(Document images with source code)
━━━━━━━━

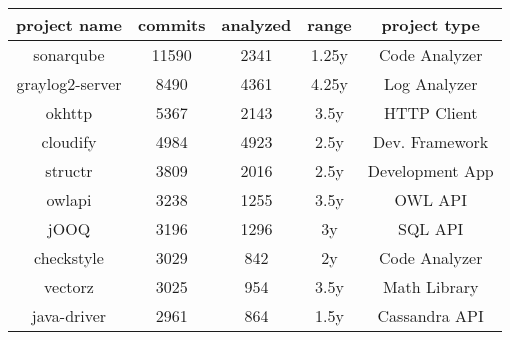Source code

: \begin{table}
	\begin{tabular}{ | c | c | c | c | c | }
		\hline
		project name & commits & analyzed & range & project type \\
		\hline
		sonarqube & 11590 & 2341 & 1.25y & Code Analyzer \\
		graylog2-server & 8490 & 4361 & 4.25y & Log Analyzer \\
		okhttp & 5367 & 2143 & 3.5y & HTTP Client \\
		cloudify & 4984 & 4923 & 2.5y & Dev. Framework \\
		structr & 3809 & 2016 & 2.5y & Development App \\
		owlapi & 3238 & 1255 & 3.5y & OWL API \\
		jOOQ & 3196 & 1296 & 3y & SQL API \\
		checkstyle & 3029 & 842 & 2y & Code Analyzer \\
		vectorz & 3025 & 954 & 3.5y & Math Library \\
		java-driver & 2961 & 864 & 1.5y & Cassandra API \\
		\hline
	\end{tabular}
\end{table}
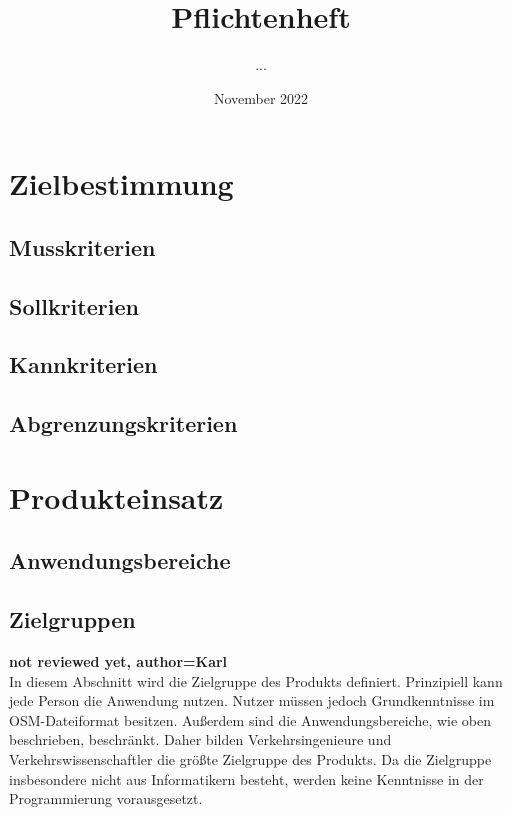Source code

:\documentclass[parskip=full]{scrartcl} %
\title{Pflichtenheft}
\author{...}
\date{November 2022}
\begin{document}
\maketitle
\newpage

\tableofcontents
\newpage




\section{Zielbestimmung}

\subsection{Musskriterien}
\subsection{Sollkriterien}
\subsection{Kannkriterien}
\subsection{Abgrenzungskriterien}
\newpage



\section{Produkteinsatz}

\subsection{Anwendungsbereiche}
\subsection{Zielgruppen}
\textbf{not reviewed yet, author=Karl\\}
In diesem Abschnitt wird die Zielgruppe des Produkts definiert. Prinzipiell kann jede Person die Anwendung nutzen. Nutzer müssen jedoch Grundkenntnisse im OSM-Dateiformat besitzen. Außerdem sind die Anwendungsbereiche, wie oben beschrieben, beschränkt. Daher bilden Verkehrsingenieure und Verkehrswissenschaftler die größte Zielgruppe des Produkts. Da die Zielgruppe insbesondere nicht aus Informatikern besteht, werden keine Kenntnisse in der Programmierung vorausgesetzt.
\end{document}
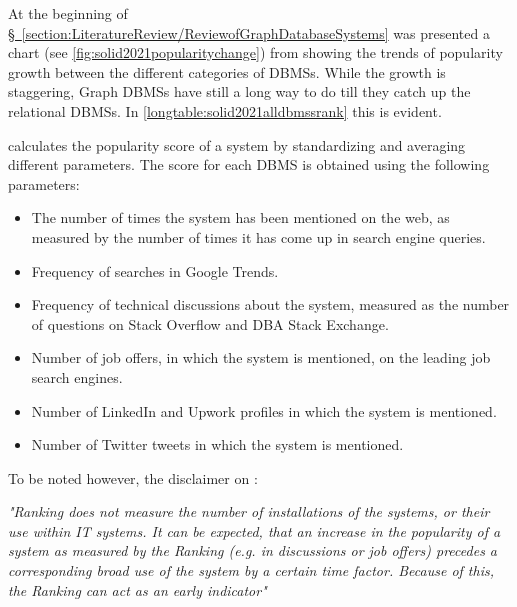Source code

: At the beginning of \hyperref[section:LiteratureReview/ReviewofGraphDatabaseSystems]{\S\ \ref{section:LiteratureReview/ReviewofGraphDatabaseSystems}} was presented a chart (see \hyperref[fig:solid2021popularitychange]{\autoref{fig:solid2021popularitychange}}) from 
 showing the trends of popularity growth between the different categories of DBMSs.
While the growth is staggering, Graph DBMSs have still a long way to do till they catch up the relational DBMSs.
In \hyperref[longtable:solid2021alldbmssrank]{\autoref{longtable:solid2021alldbmssrank}} this is evident.

 calculates the popularity score of a system by standardizing and averaging different parameters. The score for each DBMS is obtained using the following parameters:
 \begin{itemize}[noitemsep]
	\item The number of times the system has been mentioned on the web, as measured by the number of times it has come up in search engine queries.
	\item Frequency of searches in Google Trends.
	\item Frequency of technical discussions about the system, measured as the number of questions on Stack Overflow and DBA Stack Exchange.
	\item Number of job offers, in which the system is mentioned, on the leading job search engines.
	\item Number of \gls{LinkedIn} and \gls{Upwork} profiles in which the system is mentioned.
	\item Number of \gls{Twitter} tweets in which the system is mentioned.
\end{itemize}

To be noted however, the disclaimer on :
\begin{quoting}[
	begintext={},
	endtext={\sfcite{solid2021}}
]
	\textit{
		"Ranking does not measure the number of installations of the systems, or their use within IT systems.
		It can be expected, that an increase in the popularity of a system as measured by the \textnormal{} Ranking (e.g. in discussions or job offers) precedes a corresponding broad use of the system by a certain time factor.
		Because of this, the \textnormal{} Ranking can act as an early indicator"
	}
\end{quoting}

━━━━━━━━

WHAT YOU ARE ASKED TO DO
In the lines above, spot each one that contains the word "author" and copy it.

WRITTEN REPLY
\author{...}
\textbf{not reviewed yet, author=Karl\\}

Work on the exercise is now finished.